Question

A vertically hung spring has a spring constant of 150. newtons per meter. A

2.00-kilogram mass is suspended from the spring and allowed to come to rest.

Calculate the elongation of the spring produced by the suspended 2.00-kilogram mass. [Show all
work, including the equation and substitution with units.]

Answer 1

Using Hooke's Law and the weight of the mass, the elongation of the spring is calculated to be 13.08 cm when a 2.00-kilogram mass is suspended from it.

Step-by-step explanation:

To calculate the elongation Δx of the spring produced by the suspended 2.00-kilogram mass, you can use Hooke's law, which relates the force exerted on a spring to its extension or compression, expressed as F = kΔx. In this case, the force F is due to the weight of the mass, which can be found using the gravitational force equation F = mg, where m is mass and g is the acceleration due to gravity (approximately 9.81 m/s2).

The spring constant k is given as 150 newtons per meter, and the mass m is 2.00 kilograms. Therefore, the weight of the mass is F = 2.00 kg × 9.81 m/s2 = 19.62 N.

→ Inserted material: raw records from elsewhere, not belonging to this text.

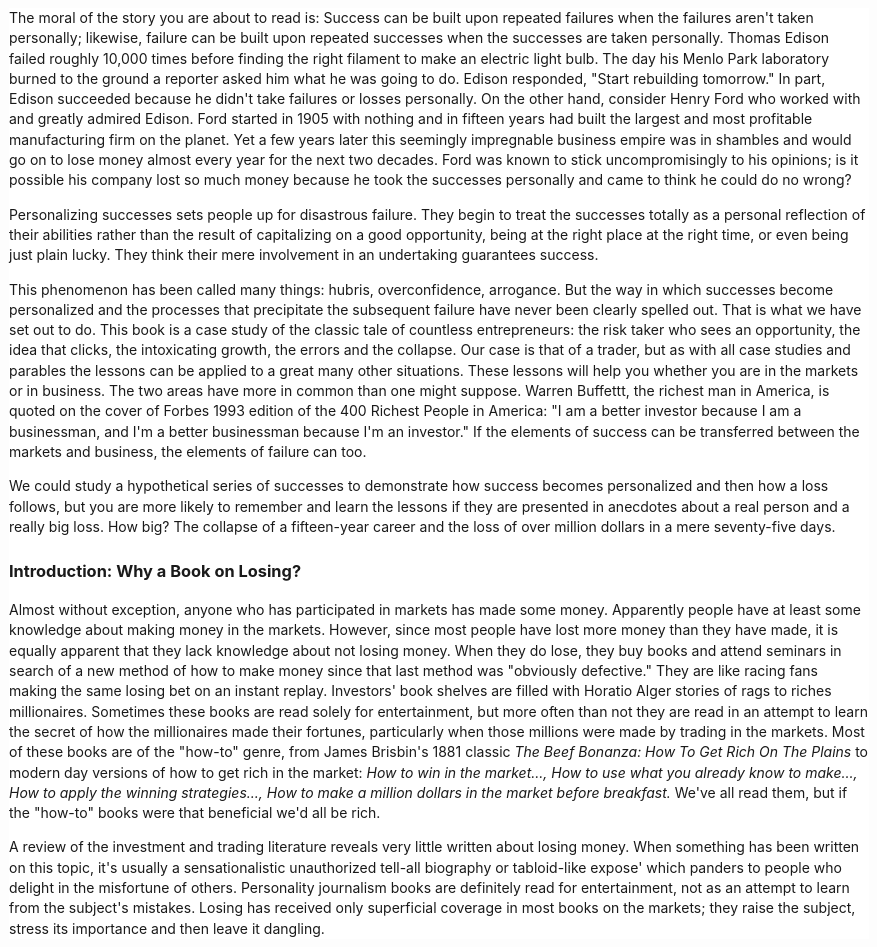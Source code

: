 The moral of the story you are about to read is: Success can be built upon repeated failures when the failures aren't taken personally; likewise, failure can be built upon repeated successes when the successes are taken personally. Thomas Edison failed roughly 10,000 times before finding the right filament to make an electric light bulb. The day his Menlo Park laboratory burned to the ground a reporter asked him what he was going to do. Edison responded, "Start rebuilding tomorrow." In part, Edison succeeded because he didn't take failures or losses personally. On the other hand, consider Henry Ford who worked with and greatly admired Edison. Ford started in 1905 with nothing and in fifteen years had built the largest and most profitable manufacturing firm on the planet. Yet a few years later this seemingly impregnable business empire was in shambles and would go on to lose money almost every year for the next two decades. Ford was known to stick uncompromisingly to his opinions; is it possible his company lost so much money because he took the successes personally and came to think he could do no wrong?

Personalizing successes sets people up for disastrous failure. They begin to treat the successes totally as a personal reflection of their abilities rather than the result of capitalizing on a good opportunity, being at the right place at the right time, or even being just plain lucky. They think their mere involvement in an undertaking guarantees success.

This phenomenon has been called many things: hubris, overconfidence, arrogance. But the way in which successes become personalized and the processes that precipitate the subsequent failure have never been clearly spelled out. That is what we have set out to do. This book is a case study of the classic tale of countless entrepreneurs: the risk taker who sees an opportunity, the idea that clicks, the intoxicating growth, the errors and the collapse. Our case is that of a trader, but as with all case studies and parables the lessons can be applied to a great many other situations. These lessons will help you whether you are in the markets or in business. The two areas have more in common than one might suppose. Warren Buffettt, the richest man in America, is quoted on the cover of Forbes 1993 edition of the 400 Richest People in America: "I am a better investor because I am a businessman, and I'm a better businessman because I'm an investor." If the elements of success can be transferred between the markets and business, the elements of failure can too.

We could study a hypothetical series of successes to demonstrate how success becomes personalized and then how a loss follows, but you are more likely to remember and learn the lessons if they are presented in anecdotes about a real person and a really big loss. How big? The collapse of a fifteen-year career and the loss of over million dollars in a mere seventy-five days.

### Introduction: Why a Book on Losing?

Almost without exception, anyone who has participated in markets has made some money. Apparently people have at least some knowledge about making money in the markets. However, since most people have lost more money than they have made, it is equally apparent that they lack knowledge about not losing money. When they do lose, they buy books and attend seminars in search of a new method of how to make money since that last method was "obviously defective." They are like racing fans making the same losing bet on an instant replay. Investors' book shelves are filled with Horatio Alger stories of rags to riches millionaires. Sometimes these books are read solely for entertainment, but more often than not they are read in an attempt to learn the secret of how the millionaires made their fortunes, particularly when those millions were made by trading in the markets. Most of these books are of the "how-to" genre, from James Brisbin's 1881 classic *The Beef Bonanza: How To Get Rich On The Plains* to modern day versions of how to get rich in the market: *How to win in the market..., How to use what you already know to make..., How to apply the winning strategies..., How to make a million dollars in the market before breakfast.* We've all read them, but if the "how-to" books were that beneficial we'd all be rich.

A review of the investment and trading literature reveals very little written about losing money. When something has been written on this topic, it's usually a sensationalistic unauthorized tell-all biography or tabloid-like expose' which panders to people who delight in the misfortune of others. Personality journalism books are definitely read for entertainment, not as an attempt to learn from the subject's mistakes. Losing has received only superficial coverage in most books on the markets; they raise the subject, stress its importance and then leave it dangling.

Now, apply Hooke's law to find the elongation Δx:

19.62 N = 150 N/m × Δx

Δx = 19.62 N / 150 N/m = 0.1308 m or 13.08 cm

So, the elongation of the spring is 13.08 cm when a 2.00-kilogram mass is suspended from it.

Answer 2

Based on Hooke's law, the force a spring exerts is negative based on the elongation length. Therefore, since a 2.00 kilogram weight exerts 20 Newtons (gravitation acceleration constant = 10), than the spring must pull back with -20 Newtons. This means that -20 = -kx, where k = spring constant and x = elongation length. k = 150, so that means that x = 20/150, or 2/15 meters.